Classifier validation and generalization performance

To assess the generalization performance of the classifier, we used 10-fold CV with 100 repetitions for statistical confidence. This is a principled, standard resampling statistical technique which provides an out of sample estimate for the performance of the classifier when presented with new unseen data24. Specifically, we trained the classifier using 203 randomly selected samples, and tested its performance on the remaining 22 samples; the process was repeated 100 times, each time randomly selecting 203 samples for training. The results from the 100 repetitions are summarized in the form mean ± standard deviation. We also present results in the form of a confusion matrix to understand which estimated USV classes are mistakenly confused with which true USV classes (see Supplementary Materials Table 2 for details).

Projecting the high dimensional feature space in 2D to visualize the differentiation of the USV classes

It is difficult to visualize a high dimensional space (here 102 features), particularly anything beyond three dimensions (3D). Therefore, it would be desirable to have some way of projecting the high dimensional data to something that is intuitively easy to visualize, such as a two-dimensional (2D) space.

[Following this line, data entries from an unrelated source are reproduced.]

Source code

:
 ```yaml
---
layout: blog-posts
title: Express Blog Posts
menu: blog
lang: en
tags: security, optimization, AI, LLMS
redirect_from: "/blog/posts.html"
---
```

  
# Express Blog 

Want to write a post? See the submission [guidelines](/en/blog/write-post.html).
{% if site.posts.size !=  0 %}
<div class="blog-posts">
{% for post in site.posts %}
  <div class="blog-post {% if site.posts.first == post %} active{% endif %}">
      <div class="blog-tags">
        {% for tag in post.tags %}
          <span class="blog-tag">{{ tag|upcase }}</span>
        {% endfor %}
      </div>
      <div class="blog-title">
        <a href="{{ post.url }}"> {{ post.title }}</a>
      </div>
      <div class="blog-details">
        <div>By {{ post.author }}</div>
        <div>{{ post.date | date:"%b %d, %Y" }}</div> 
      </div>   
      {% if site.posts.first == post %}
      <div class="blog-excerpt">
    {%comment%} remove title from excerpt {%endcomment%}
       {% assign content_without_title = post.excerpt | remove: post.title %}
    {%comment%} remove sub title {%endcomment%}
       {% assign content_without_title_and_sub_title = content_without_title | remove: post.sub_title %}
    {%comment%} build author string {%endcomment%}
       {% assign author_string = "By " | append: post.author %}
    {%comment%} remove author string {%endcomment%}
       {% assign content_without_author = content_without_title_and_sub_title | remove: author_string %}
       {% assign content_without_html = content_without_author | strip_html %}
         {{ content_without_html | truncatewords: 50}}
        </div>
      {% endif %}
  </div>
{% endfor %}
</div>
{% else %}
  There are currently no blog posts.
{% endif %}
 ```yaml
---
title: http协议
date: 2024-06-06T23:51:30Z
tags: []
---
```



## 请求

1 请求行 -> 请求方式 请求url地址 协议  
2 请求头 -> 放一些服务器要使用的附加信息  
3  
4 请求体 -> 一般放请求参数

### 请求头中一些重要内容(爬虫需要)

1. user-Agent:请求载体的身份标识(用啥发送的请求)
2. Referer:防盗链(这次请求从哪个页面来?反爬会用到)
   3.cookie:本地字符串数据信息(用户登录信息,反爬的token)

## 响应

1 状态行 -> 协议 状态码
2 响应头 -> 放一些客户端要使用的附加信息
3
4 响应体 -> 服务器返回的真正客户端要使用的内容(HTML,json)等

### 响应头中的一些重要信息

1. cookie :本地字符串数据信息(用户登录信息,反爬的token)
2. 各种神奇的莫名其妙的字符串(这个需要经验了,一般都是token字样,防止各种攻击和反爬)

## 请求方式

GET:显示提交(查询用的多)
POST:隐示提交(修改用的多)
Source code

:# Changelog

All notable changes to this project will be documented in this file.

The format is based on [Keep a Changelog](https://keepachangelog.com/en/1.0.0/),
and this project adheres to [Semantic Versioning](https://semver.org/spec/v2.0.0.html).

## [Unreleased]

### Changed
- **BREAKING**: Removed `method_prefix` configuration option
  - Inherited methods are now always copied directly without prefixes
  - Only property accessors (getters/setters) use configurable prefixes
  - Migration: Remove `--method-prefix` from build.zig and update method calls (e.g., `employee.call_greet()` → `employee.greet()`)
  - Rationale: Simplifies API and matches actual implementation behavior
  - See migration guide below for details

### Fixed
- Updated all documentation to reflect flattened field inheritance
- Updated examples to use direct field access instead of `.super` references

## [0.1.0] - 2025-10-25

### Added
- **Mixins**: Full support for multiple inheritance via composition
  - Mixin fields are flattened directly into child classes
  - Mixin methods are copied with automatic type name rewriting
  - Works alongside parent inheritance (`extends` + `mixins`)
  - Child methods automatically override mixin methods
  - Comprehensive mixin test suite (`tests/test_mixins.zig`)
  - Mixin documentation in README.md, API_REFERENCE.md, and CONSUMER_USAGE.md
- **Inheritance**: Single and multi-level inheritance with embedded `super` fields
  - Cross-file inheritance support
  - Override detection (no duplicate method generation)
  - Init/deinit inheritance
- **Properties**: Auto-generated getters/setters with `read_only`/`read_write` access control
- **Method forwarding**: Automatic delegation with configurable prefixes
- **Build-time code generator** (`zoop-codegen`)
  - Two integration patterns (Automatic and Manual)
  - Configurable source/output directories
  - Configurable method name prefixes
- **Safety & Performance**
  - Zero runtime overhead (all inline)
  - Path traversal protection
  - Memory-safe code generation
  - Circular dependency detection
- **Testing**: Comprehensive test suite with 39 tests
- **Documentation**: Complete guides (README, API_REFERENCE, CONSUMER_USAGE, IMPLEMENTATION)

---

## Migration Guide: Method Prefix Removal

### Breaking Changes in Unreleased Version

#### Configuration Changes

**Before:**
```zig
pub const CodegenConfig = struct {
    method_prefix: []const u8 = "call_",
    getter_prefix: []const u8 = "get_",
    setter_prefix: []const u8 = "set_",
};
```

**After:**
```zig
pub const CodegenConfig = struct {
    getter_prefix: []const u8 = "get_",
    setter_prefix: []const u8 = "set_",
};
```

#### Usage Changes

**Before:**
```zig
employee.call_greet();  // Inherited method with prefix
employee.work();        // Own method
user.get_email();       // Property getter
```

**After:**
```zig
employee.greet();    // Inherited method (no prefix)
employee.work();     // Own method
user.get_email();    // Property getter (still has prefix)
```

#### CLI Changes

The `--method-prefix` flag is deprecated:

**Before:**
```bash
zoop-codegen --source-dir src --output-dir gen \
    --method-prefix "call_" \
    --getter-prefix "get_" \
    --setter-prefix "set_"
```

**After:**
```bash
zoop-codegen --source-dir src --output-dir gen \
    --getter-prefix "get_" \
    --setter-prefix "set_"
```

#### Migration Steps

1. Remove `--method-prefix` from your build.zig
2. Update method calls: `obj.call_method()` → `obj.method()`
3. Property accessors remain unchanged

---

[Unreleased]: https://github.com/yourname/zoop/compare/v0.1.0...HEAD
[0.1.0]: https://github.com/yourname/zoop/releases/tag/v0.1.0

One method that is widely used in machine learning is called t-distributed Stochastic Neighbor Embedding (t-SNE)34. t-SNE is an unsupervised learning approach (that is, the labels are not used) to provide a convenient data visualization framework by projecting the high-dimensional data on a 2D space. It falls under the category of nonlinear dimensionality reduction methods, and it aims to project the data in such a way that the similar samples are close in a 2D scatter plot whereas dissimilar samples are relatively apart. It has strong information theoretic foundations, aiming to minimize a divergence metric between the projected distribution of the samples and the original high dimensional distribution with respect to the projected 2D scatter points. We refer to the study of Maaten and Hinton for further details34.